Problem statement:
Leave the images aside and repeat the whole listing exactly.

+ + + +

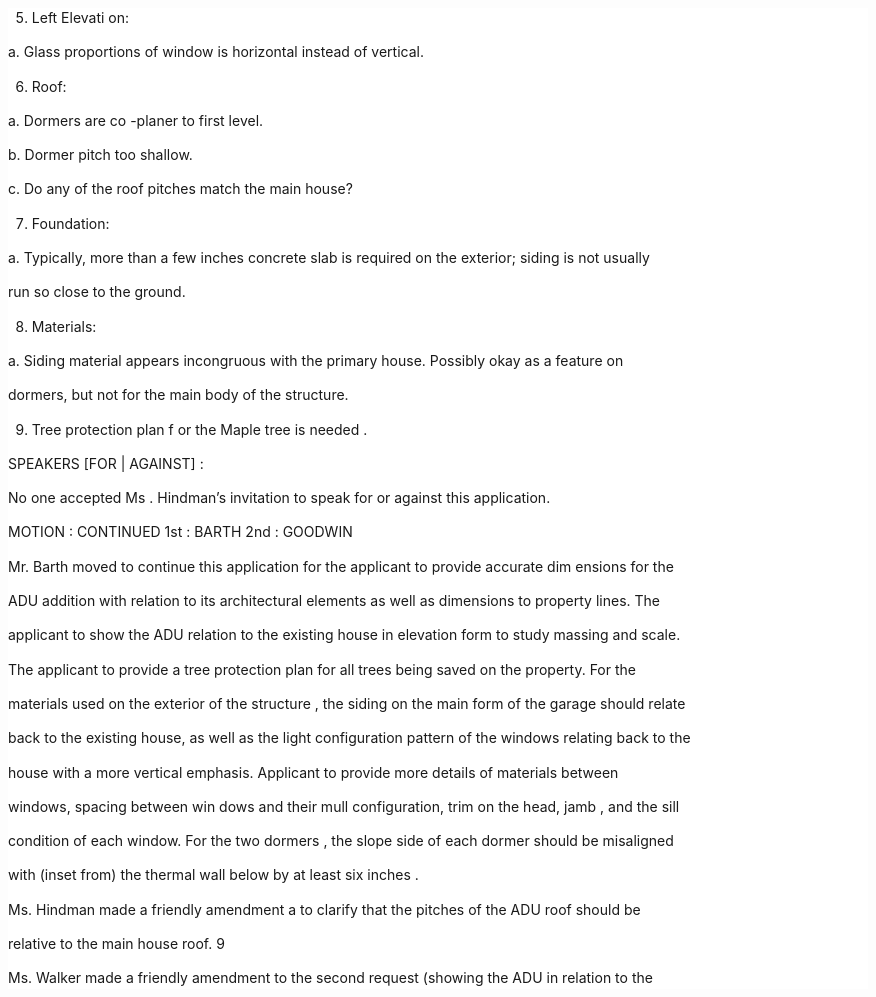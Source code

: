 5. Left Elevati on: 

a. Glass proportions of window is horizontal instead of vertical. 

6. Roof: 

a. Dormers are co -planer to first level. 

b. Dormer pitch too shallow. 

c. Do any of the roof pitches match the main house? 

7. Foundation: 

a. Typically, more than a few inches concrete slab is required on the exterior; siding is not usually 

run so close to the ground. 

8. Materials: 

a. Siding material appears incongruous with the primary house. Possibly okay as a feature on 

dormers, but not for the main body of the structure. 

9. Tree protection plan f or the Maple tree is needed .

SPEAKERS [FOR | AGAINST] :

No one accepted Ms . Hindman’s invitation to speak for or against this application. 

MOTION : CONTINUED 1st : BARTH 2nd : GOODWIN 

Mr. Barth moved to continue this application for the applicant to provide accurate dim ensions for the 

ADU addition with relation to its architectural elements as well as dimensions to property lines. The 

applicant to show the ADU relation to the existing house in elevation form to study massing and scale. 

The applicant to provide a tree protection plan for all trees being saved on the property. For the 

materials used on the exterior of the structure , the siding on the main form of the garage should relate 

back to the existing house, as well as the light configuration pattern of the windows relating back to the 

house with a more vertical emphasis. Applicant to provide more details of materials between 

windows, spacing between win dows and their mull configuration, trim on the head, jamb , and the sill 

condition of each window. For the two dormers , the slope side of each dormer should be misaligned 

with (inset from) the thermal wall below by at least six inches .

Ms. Hindman made a friendly amendment a to clarify that the pitches of the ADU roof should be 

relative to the main house roof. 9

Ms. Walker made a friendly amendment to the second request (showing the ADU in relation to the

+ + + +

Exercise output:
Source code

: 5. Left Elevati on: 

a. Glass proportions of window is horizontal instead of vertical. 

6. Roof: 

a. Dormers are co -planer to first level. 

b. Dormer pitch too shallow. 

c. Do any of the roof pitches match the main house? 

7. Foundation: 

a. Typically, more than a few inches concrete slab is required on the exterior; siding is not usually 

run so close to the ground. 

8. Materials: 

a. Siding material appears incongruous with the primary house. Possibly okay as a feature on 

dormers, but not for the main body of the structure. 

9. Tree protection plan f or the Maple tree is needed .

SPEAKERS [FOR | AGAINST] :

No one accepted Ms . Hindman’s invitation to speak for or against this application. 

MOTION : CONTINUED 1st : BARTH 2nd : GOODWIN 

Mr. Barth moved to continue this application for the applicant to provide accurate dim ensions for the 

ADU addition with relation to its architectural elements as well as dimensions to property lines. The 

applicant to show the ADU relation to the existing house in elevation form to study massing and scale. 

The applicant to provide a tree protection plan for all trees being saved on the property. For the 

materials used on the exterior of the structure , the siding on the main form of the garage should relate 

back to the existing house, as well as the light configuration pattern of the windows relating back to the 

house with a more vertical emphasis. Applicant to provide more details of materials between 

windows, spacing between win dows and their mull configuration, trim on the head, jamb , and the sill 

condition of each window. For the two dormers , the slope side of each dormer should be misaligned 

with (inset from) the thermal wall below by at least six inches .

Ms. Hindman made a friendly amendment a to clarify that the pitches of the ADU roof should be 

relative to the main house roof. 9

Ms. Walker made a friendly amendment to the second request (showing the ADU in relation to the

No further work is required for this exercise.